INPUT MATERIAL:

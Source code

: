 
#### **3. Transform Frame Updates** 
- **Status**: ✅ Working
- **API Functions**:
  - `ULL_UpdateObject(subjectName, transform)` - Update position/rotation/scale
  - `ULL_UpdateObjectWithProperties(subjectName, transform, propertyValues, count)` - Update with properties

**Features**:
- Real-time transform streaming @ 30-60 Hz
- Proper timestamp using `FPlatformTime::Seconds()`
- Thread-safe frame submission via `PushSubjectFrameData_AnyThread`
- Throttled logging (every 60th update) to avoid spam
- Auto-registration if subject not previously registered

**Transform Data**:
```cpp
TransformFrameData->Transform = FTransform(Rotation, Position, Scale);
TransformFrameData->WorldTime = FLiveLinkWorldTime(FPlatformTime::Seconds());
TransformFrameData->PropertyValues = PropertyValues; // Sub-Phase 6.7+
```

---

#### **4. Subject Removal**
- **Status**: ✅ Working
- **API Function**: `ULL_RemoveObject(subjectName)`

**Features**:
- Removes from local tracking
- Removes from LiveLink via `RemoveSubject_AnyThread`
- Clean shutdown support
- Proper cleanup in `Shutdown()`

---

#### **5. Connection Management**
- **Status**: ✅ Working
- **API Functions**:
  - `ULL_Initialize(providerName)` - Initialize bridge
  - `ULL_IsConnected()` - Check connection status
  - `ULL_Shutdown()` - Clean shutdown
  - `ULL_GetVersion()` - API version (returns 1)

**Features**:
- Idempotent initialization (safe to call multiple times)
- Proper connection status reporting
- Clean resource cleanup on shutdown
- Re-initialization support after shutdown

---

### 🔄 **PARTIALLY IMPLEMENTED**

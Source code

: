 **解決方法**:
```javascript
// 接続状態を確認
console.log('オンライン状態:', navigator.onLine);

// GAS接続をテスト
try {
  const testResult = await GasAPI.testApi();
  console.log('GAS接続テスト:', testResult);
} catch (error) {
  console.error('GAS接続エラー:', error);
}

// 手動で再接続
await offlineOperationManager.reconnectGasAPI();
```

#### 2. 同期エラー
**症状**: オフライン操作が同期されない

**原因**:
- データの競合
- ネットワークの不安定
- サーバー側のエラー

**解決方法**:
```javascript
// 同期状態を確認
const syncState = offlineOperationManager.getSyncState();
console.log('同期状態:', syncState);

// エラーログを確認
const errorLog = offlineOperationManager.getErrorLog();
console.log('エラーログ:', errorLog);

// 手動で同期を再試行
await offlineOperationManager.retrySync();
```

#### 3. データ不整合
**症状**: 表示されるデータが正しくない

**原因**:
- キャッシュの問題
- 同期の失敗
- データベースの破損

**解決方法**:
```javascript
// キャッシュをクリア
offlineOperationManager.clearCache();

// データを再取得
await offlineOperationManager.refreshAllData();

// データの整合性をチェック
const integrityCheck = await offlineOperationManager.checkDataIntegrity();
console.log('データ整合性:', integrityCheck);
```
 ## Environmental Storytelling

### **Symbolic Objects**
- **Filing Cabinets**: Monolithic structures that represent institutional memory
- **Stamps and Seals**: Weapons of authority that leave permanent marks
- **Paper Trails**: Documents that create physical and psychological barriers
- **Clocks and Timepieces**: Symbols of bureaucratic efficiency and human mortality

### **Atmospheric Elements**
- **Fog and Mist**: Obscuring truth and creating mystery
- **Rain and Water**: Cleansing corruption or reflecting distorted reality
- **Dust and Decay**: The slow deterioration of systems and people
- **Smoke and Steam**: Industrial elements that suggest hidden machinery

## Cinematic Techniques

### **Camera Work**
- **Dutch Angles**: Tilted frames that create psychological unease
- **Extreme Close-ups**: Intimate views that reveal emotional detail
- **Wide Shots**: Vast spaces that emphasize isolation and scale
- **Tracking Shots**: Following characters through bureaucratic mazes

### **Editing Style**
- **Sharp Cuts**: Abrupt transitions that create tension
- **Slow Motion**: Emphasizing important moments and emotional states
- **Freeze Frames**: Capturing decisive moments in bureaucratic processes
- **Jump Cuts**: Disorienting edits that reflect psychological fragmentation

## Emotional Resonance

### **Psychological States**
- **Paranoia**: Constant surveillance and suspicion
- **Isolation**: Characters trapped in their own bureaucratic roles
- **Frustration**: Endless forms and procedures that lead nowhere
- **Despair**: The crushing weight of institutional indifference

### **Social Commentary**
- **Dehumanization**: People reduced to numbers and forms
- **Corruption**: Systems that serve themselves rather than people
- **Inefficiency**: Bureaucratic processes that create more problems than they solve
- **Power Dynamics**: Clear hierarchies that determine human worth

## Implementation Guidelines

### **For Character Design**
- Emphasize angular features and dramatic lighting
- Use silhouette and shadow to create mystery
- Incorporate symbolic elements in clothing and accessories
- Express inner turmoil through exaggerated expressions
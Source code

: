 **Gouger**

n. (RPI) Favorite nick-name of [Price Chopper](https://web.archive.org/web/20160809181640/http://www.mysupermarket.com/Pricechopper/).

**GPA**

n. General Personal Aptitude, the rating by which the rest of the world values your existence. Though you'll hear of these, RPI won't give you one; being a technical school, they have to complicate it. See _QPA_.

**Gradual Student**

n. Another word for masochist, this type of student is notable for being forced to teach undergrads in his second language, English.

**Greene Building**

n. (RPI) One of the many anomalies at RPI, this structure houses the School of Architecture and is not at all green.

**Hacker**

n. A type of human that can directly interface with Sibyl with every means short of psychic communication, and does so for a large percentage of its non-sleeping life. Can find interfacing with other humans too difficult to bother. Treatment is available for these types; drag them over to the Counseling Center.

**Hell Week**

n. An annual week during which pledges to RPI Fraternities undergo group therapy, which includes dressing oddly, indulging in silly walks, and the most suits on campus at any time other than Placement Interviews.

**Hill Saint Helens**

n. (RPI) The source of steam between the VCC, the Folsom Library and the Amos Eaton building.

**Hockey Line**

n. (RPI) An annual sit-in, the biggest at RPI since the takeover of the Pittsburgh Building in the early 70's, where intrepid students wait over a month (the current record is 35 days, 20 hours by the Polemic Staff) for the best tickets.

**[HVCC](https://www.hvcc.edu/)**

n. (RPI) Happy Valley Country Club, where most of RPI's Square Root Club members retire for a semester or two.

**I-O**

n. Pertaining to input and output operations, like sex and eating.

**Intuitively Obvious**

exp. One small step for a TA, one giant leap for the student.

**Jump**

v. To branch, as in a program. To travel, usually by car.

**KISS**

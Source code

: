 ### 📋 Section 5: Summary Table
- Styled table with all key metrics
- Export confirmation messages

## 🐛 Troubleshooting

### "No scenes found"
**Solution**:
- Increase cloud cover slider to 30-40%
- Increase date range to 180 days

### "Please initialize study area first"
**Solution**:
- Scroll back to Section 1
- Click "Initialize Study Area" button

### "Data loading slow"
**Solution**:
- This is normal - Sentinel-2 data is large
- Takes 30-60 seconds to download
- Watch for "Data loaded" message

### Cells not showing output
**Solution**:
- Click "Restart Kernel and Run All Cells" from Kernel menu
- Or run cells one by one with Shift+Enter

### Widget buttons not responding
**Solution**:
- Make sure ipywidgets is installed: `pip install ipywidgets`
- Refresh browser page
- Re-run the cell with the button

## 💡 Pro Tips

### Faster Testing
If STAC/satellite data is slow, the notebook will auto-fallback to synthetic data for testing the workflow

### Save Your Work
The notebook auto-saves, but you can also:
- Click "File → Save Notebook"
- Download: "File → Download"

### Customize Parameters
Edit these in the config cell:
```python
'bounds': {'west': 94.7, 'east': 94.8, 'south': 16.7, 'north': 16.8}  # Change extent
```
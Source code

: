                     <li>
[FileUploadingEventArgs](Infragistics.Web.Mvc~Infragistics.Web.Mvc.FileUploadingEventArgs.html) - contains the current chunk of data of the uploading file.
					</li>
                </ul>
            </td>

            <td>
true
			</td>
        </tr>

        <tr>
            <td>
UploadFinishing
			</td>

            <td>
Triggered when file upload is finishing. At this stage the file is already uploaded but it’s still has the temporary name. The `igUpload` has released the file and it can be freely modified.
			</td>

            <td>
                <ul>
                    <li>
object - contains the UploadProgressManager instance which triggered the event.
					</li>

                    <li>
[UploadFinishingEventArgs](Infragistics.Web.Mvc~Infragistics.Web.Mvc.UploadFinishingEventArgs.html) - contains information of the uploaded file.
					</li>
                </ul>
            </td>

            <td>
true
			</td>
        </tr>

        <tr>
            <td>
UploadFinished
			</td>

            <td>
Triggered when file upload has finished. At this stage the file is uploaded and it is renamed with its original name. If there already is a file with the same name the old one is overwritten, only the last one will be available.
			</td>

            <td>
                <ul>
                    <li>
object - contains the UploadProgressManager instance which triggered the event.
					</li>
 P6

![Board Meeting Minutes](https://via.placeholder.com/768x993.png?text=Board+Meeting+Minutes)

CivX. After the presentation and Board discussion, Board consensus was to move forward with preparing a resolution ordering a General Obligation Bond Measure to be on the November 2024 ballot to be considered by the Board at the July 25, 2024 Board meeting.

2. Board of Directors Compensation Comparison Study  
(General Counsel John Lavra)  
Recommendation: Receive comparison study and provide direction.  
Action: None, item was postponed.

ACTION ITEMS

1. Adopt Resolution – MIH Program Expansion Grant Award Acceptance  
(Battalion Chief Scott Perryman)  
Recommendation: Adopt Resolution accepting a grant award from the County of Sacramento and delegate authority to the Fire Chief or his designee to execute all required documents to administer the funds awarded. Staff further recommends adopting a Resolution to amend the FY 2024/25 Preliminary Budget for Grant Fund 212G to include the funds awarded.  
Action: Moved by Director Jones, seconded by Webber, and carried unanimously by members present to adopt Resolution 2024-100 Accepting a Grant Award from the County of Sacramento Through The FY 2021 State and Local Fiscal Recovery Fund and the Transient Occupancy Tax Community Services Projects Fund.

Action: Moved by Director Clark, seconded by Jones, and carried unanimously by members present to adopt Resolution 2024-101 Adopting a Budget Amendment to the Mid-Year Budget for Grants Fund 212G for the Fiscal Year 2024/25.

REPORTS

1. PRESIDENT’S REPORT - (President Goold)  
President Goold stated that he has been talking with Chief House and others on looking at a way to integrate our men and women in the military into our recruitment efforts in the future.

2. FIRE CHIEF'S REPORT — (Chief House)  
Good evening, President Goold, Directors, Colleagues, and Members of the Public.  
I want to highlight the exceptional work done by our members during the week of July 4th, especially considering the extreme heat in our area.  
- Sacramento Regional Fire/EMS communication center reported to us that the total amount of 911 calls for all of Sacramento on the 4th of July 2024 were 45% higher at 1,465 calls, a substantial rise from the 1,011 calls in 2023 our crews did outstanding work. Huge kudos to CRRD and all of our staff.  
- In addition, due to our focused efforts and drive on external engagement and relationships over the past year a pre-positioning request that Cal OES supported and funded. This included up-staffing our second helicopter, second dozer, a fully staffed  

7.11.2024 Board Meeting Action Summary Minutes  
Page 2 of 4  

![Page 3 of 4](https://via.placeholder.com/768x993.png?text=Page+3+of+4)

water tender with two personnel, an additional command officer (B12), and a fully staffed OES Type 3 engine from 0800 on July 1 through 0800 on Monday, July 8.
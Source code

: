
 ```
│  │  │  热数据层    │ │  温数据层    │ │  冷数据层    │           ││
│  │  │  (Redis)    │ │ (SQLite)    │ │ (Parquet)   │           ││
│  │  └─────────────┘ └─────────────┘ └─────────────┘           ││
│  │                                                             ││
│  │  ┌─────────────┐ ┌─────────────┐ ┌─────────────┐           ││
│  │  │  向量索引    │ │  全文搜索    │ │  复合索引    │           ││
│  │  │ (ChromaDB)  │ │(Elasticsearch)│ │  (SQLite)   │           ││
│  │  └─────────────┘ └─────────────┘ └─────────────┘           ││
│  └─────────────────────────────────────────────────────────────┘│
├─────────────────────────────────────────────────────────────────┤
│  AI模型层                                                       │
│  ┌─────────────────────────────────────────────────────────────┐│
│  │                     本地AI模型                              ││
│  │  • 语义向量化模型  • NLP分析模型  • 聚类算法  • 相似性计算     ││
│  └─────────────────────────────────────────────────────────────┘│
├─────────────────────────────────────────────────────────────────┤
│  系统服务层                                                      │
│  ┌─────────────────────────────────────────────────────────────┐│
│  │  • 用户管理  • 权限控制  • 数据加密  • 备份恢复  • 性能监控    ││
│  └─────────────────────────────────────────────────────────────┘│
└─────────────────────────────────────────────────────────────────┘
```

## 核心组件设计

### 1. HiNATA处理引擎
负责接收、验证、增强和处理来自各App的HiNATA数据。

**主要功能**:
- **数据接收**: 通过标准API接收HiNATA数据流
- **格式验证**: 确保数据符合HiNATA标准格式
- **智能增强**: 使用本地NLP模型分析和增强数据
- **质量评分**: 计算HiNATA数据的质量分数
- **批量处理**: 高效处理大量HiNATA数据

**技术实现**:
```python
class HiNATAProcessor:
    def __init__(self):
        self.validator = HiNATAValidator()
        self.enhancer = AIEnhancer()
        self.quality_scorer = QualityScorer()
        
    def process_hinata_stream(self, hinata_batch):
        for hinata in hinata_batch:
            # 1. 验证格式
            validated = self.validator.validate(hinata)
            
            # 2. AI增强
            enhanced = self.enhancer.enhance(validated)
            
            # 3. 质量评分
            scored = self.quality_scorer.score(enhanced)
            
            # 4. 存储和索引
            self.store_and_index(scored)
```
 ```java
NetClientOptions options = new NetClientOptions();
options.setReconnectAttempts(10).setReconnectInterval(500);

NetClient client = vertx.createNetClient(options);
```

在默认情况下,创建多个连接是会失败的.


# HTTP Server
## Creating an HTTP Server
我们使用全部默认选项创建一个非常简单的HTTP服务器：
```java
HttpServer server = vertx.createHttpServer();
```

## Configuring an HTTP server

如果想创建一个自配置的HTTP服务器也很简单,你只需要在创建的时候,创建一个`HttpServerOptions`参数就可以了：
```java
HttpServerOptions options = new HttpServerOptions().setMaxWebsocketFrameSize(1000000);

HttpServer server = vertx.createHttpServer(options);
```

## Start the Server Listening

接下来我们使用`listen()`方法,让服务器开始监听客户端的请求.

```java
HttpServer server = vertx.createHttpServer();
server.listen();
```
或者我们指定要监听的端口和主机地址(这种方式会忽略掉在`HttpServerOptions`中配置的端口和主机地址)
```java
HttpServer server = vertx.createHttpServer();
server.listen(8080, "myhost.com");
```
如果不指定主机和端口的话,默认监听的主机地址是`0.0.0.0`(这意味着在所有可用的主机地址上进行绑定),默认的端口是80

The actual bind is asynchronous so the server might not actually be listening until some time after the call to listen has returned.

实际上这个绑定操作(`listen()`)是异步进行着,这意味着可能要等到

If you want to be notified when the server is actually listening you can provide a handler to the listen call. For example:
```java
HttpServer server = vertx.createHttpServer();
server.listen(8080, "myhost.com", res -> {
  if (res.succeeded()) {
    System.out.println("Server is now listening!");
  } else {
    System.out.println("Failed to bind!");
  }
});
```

TASK DIRECTIONS: Look through the data above for the string "efforts" and copy every line where it appears.

TASK OUTPUT:
President Goold stated that he has been talking with Chief House and others on looking at a way to integrate our men and women in the military into our recruitment efforts in the future.
- In addition, due to our focused efforts and drive on external engagement and relationships over the past year a pre-positioning request that Cal OES supported and funded. This included up-staffing our second helicopter, second dozer, a fully staffed  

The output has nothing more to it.